----- RECORD SET

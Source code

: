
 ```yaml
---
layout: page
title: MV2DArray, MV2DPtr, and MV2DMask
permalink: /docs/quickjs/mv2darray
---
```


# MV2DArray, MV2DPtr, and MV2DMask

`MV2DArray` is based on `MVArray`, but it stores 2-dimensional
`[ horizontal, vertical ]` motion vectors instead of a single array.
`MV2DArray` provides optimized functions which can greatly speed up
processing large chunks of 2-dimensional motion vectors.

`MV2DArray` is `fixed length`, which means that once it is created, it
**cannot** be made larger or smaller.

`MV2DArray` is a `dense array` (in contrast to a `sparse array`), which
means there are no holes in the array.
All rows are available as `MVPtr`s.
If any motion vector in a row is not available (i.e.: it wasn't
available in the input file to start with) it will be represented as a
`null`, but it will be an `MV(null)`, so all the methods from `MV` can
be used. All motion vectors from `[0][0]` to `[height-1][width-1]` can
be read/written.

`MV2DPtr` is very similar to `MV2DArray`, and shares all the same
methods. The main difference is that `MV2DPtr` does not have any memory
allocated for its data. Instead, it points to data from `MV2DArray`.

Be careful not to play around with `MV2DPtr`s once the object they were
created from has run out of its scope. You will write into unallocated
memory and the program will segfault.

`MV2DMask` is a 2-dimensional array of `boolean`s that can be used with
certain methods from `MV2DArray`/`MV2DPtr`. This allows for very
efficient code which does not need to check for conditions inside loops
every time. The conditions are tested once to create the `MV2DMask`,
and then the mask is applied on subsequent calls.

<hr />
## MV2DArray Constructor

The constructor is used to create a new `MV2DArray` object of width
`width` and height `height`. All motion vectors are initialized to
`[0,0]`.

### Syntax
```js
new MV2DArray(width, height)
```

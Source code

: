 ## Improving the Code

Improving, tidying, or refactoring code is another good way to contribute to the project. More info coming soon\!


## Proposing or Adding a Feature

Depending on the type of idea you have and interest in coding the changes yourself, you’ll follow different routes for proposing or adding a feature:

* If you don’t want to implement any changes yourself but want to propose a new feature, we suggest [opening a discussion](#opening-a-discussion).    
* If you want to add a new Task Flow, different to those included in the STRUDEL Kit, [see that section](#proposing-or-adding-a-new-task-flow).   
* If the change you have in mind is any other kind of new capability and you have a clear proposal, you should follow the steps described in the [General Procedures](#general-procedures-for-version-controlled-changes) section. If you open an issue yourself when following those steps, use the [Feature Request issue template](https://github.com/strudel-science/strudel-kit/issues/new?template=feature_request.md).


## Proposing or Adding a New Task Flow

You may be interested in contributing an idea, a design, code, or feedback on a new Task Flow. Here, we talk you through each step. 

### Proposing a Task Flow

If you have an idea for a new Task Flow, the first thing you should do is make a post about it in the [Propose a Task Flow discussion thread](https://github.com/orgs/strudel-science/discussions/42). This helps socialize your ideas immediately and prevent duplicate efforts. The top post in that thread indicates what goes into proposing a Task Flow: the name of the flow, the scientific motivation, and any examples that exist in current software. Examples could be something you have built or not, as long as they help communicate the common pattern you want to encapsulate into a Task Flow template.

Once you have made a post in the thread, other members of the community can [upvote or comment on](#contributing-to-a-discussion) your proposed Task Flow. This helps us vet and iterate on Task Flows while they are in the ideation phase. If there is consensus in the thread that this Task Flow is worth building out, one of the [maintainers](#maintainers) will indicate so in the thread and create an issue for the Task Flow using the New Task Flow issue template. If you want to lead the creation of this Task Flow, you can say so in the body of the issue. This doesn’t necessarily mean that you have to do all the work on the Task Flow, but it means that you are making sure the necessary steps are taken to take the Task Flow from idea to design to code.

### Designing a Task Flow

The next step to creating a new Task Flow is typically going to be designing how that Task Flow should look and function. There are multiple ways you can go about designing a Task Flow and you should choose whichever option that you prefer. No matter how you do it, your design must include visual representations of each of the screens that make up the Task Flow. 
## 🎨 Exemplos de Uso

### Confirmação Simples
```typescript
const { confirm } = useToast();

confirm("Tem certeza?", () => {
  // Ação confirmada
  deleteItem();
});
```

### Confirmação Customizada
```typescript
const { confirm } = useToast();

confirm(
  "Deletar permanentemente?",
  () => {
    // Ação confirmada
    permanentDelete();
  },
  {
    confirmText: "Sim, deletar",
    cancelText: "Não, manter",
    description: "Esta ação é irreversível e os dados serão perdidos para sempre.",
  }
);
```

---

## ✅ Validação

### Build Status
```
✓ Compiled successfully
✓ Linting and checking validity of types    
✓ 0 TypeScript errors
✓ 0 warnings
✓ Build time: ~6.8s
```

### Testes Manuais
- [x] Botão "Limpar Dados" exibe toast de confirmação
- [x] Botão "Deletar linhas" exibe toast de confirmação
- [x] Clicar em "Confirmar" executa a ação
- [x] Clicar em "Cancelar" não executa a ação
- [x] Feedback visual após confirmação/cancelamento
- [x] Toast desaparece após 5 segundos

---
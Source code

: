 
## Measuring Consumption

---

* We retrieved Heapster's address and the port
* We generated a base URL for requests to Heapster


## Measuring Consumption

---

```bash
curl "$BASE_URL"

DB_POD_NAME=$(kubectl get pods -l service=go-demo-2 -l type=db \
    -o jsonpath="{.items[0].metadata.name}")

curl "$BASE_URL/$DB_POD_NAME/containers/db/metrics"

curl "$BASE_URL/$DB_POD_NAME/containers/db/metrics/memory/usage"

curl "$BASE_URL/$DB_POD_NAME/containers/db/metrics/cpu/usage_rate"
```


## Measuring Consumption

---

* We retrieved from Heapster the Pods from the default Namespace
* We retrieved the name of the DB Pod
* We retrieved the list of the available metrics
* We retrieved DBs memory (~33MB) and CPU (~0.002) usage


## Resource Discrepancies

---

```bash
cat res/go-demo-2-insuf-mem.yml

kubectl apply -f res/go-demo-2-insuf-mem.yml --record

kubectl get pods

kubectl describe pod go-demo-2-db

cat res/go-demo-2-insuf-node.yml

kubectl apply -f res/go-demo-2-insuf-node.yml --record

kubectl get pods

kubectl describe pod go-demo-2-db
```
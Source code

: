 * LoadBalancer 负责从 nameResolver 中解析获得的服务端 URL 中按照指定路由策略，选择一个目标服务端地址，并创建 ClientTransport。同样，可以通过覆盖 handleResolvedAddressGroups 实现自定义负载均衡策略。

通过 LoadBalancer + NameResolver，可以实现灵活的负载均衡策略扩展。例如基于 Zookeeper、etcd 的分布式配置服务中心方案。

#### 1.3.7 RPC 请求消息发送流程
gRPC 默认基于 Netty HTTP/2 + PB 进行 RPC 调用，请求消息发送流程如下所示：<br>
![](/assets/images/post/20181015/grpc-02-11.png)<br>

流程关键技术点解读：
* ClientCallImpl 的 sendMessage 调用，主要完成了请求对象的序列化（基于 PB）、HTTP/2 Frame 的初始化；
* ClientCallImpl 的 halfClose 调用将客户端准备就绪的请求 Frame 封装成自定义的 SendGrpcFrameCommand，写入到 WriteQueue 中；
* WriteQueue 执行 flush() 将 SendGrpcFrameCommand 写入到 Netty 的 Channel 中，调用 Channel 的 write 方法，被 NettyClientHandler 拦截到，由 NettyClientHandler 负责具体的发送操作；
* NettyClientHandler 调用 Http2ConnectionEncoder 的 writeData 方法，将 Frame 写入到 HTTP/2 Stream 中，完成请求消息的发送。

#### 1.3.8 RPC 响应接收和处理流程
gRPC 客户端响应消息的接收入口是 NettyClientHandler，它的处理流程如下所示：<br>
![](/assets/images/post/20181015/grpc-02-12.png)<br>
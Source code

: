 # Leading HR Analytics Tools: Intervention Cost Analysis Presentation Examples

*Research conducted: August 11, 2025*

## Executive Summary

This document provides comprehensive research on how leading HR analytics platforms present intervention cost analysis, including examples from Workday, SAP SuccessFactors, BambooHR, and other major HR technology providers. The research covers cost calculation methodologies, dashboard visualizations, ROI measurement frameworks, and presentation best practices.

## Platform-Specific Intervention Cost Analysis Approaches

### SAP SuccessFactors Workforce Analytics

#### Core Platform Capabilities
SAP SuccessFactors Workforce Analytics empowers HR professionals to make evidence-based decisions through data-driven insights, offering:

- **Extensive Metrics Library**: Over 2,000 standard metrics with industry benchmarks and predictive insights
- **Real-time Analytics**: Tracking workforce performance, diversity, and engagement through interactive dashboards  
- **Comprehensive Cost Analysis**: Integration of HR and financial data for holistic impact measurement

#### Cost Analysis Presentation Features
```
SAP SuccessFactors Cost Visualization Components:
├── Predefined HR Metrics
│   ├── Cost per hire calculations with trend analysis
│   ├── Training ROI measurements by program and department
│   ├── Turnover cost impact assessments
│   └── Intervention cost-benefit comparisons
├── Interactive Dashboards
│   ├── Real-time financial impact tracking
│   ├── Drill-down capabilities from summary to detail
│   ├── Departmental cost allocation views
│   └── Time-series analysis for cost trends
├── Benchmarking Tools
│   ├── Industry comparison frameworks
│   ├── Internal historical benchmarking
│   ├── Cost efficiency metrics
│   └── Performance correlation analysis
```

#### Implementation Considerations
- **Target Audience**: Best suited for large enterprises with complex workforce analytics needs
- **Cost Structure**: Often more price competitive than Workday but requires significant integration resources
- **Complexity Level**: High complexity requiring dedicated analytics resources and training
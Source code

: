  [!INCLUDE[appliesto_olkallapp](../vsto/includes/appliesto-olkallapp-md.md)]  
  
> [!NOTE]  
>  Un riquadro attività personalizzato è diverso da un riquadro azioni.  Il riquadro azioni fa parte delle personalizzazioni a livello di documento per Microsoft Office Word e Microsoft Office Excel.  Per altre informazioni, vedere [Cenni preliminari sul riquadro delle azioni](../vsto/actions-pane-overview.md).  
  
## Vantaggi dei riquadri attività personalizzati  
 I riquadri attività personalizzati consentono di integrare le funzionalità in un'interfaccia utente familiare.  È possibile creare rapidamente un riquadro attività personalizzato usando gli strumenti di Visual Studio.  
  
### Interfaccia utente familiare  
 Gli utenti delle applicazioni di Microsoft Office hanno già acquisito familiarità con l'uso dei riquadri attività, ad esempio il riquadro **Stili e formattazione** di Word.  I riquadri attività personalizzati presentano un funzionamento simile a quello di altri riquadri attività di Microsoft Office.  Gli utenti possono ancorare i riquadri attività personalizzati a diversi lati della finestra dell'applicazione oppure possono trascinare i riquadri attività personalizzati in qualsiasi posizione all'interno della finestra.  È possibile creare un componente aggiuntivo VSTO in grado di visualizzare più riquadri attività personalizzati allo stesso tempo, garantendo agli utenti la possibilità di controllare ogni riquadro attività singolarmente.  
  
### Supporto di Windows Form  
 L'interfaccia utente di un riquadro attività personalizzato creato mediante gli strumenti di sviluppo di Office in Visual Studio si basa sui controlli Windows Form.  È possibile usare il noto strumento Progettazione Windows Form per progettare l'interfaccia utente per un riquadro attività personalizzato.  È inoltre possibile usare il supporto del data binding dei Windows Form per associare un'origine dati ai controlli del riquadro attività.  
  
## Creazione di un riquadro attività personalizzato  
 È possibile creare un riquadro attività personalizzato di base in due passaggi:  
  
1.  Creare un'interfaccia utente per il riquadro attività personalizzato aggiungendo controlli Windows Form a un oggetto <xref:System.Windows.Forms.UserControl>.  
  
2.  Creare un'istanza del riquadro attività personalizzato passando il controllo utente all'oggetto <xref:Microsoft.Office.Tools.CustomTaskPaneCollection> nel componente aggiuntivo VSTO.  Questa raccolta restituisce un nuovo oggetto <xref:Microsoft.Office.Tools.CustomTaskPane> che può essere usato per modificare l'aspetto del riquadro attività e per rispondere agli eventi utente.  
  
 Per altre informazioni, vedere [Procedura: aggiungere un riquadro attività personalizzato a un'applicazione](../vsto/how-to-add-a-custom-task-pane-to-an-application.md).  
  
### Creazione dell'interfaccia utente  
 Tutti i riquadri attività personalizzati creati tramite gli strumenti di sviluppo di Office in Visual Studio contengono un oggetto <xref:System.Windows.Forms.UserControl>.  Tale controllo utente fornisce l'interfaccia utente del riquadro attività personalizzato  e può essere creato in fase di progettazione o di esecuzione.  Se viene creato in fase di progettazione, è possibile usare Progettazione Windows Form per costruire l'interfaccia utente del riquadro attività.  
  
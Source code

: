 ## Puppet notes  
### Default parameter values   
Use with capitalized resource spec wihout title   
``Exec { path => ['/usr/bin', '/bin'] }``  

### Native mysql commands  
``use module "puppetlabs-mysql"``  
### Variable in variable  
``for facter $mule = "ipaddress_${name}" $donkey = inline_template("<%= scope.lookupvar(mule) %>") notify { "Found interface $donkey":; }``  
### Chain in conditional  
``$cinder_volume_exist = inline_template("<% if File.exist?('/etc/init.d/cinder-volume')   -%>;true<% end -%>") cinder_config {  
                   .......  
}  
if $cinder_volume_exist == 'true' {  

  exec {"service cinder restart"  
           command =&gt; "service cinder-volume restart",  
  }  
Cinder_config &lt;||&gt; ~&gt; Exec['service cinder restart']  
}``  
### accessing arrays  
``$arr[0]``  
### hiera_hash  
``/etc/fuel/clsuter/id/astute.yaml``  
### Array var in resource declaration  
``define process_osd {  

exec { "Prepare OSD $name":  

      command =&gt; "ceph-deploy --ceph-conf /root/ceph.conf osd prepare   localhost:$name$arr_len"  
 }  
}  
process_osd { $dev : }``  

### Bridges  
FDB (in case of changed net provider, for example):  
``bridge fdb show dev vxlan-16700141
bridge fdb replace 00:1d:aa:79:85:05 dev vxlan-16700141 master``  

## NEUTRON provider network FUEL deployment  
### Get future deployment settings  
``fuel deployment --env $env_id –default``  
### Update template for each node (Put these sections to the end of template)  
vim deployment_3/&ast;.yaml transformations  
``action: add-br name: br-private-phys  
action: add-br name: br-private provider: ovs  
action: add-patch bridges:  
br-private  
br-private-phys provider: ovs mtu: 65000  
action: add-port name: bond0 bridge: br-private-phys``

----------

WHAT YOU NEED TO DO: Answer with a number only: how many lines above include the word "node"?

ANSWER TO THE PROBLEM: 3